__STORED DATA__:
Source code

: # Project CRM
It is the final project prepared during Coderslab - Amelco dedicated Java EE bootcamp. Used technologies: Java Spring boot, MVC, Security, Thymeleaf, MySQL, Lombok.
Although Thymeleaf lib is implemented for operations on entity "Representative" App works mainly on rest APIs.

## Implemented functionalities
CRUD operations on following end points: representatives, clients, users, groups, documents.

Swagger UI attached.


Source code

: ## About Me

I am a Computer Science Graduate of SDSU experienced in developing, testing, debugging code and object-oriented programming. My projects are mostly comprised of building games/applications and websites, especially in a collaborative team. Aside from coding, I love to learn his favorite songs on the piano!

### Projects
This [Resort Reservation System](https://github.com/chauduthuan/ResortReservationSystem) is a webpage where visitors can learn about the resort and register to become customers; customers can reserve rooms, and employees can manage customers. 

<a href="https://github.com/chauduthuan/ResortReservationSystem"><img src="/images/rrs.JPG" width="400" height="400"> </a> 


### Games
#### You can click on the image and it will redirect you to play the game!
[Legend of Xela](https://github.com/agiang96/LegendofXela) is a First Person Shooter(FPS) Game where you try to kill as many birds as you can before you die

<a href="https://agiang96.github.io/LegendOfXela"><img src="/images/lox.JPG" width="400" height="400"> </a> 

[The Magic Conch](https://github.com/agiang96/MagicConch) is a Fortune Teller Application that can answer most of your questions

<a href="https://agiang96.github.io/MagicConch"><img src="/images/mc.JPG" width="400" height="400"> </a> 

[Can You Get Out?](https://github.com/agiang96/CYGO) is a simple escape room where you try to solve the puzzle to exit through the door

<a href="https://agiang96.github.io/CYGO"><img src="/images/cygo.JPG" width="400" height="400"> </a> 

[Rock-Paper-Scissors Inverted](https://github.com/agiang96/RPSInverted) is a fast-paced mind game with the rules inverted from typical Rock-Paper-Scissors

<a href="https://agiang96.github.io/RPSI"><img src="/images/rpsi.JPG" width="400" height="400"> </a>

==

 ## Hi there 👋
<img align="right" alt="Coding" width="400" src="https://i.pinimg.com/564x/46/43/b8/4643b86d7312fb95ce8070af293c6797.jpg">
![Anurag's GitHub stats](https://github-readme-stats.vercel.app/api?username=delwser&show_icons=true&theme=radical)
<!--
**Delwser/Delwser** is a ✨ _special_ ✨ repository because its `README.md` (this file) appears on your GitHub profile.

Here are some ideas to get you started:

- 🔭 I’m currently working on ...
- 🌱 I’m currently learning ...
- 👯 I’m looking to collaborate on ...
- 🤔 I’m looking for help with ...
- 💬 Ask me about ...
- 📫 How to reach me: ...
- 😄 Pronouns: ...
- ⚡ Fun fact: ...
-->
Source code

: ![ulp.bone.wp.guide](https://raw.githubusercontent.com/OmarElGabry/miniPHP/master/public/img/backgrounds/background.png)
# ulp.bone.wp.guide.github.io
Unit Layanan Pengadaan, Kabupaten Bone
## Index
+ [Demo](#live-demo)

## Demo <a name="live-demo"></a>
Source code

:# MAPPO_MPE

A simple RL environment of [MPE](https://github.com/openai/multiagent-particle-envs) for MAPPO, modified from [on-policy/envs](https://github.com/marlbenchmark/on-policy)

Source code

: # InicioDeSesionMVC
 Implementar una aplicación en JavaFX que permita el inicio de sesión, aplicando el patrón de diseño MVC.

...

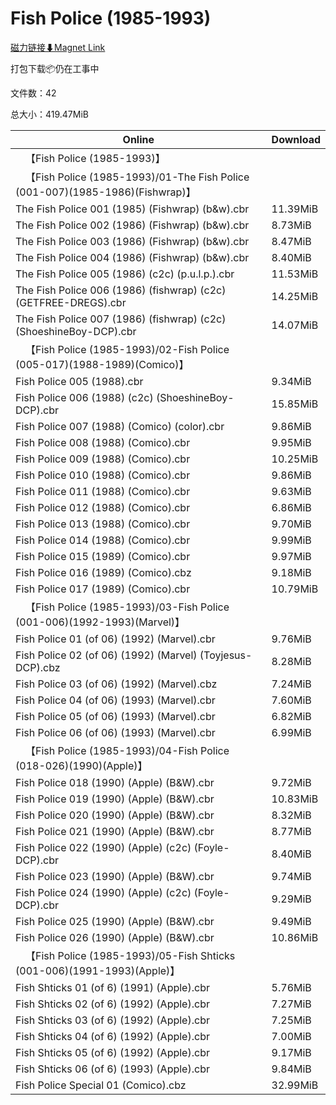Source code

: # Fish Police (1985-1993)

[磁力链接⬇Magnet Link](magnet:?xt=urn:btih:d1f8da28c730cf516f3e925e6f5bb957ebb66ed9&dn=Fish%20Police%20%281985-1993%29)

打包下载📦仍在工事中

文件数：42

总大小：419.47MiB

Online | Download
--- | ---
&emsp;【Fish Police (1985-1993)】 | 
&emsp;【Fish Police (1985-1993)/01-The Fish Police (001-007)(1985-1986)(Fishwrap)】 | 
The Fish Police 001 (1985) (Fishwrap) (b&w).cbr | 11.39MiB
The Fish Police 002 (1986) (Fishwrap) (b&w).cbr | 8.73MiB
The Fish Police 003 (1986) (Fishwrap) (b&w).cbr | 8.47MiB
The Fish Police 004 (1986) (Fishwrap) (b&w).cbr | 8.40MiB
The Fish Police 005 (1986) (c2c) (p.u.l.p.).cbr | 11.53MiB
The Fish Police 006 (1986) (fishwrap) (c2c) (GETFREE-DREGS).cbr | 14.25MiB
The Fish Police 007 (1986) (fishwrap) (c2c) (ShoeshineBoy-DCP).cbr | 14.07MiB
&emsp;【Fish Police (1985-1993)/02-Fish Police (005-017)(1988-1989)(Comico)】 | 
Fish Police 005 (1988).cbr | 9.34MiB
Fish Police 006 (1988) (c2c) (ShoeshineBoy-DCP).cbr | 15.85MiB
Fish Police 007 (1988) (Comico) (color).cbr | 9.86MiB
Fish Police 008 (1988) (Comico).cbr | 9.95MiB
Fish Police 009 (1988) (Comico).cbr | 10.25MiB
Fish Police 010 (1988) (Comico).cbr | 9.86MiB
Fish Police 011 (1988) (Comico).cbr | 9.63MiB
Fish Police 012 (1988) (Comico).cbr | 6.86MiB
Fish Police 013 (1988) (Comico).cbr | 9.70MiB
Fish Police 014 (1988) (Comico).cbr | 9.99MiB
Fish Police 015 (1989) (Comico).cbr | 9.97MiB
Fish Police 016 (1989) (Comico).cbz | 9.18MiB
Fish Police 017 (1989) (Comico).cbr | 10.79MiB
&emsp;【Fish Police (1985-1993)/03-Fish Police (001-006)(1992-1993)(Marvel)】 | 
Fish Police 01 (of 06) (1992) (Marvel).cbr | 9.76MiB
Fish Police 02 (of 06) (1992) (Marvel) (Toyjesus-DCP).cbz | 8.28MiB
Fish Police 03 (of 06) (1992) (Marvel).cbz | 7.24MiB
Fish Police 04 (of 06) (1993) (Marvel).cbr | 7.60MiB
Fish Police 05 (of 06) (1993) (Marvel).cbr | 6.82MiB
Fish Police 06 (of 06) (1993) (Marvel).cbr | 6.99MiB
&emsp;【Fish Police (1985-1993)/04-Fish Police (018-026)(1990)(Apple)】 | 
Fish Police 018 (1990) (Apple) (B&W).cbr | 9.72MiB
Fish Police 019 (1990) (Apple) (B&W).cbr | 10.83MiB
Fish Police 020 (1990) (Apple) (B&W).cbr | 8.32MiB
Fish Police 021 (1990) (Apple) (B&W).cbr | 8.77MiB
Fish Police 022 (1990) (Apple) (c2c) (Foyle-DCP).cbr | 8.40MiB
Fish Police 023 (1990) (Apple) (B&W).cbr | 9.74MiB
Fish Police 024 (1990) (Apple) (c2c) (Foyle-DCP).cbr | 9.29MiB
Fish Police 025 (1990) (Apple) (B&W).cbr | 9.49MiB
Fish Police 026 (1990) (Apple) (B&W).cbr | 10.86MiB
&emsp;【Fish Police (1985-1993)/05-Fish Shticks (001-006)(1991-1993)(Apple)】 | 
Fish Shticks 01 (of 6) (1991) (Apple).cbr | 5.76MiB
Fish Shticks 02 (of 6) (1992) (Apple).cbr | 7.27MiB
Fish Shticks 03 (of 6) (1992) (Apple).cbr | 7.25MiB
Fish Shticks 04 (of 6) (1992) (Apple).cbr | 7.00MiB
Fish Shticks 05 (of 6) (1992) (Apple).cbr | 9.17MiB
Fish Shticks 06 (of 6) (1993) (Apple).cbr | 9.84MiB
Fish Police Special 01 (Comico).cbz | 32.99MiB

__YOUR OBJECTIVE__:
Everything starting at the line containing "Fish Police 025" and ending at the line containing "Fish Police Special" in the records above should be repeated exactly, and only that.

__WORKED SOLUTION__:
Fish Police 025 (1990) (Apple) (B&W).cbr | 9.49MiB
Fish Police 026 (1990) (Apple) (B&W).cbr | 10.86MiB
&emsp;【Fish Police (1985-1993)/05-Fish Shticks (001-006)(1991-1993)(Apple)】 | 
Fish Shticks 01 (of 6) (1991) (Apple).cbr | 5.76MiB
Fish Shticks 02 (of 6) (1992) (Apple).cbr | 7.27MiB
Fish Shticks 03 (of 6) (1992) (Apple).cbr | 7.25MiB
Fish Shticks 04 (of 6) (1992) (Apple).cbr | 7.00MiB
Fish Shticks 05 (of 6) (1992) (Apple).cbr | 9.17MiB
Fish Shticks 06 (of 6) (1993) (Apple).cbr | 9.84MiB
Fish Police Special 01 (Comico).cbz | 32.99MiB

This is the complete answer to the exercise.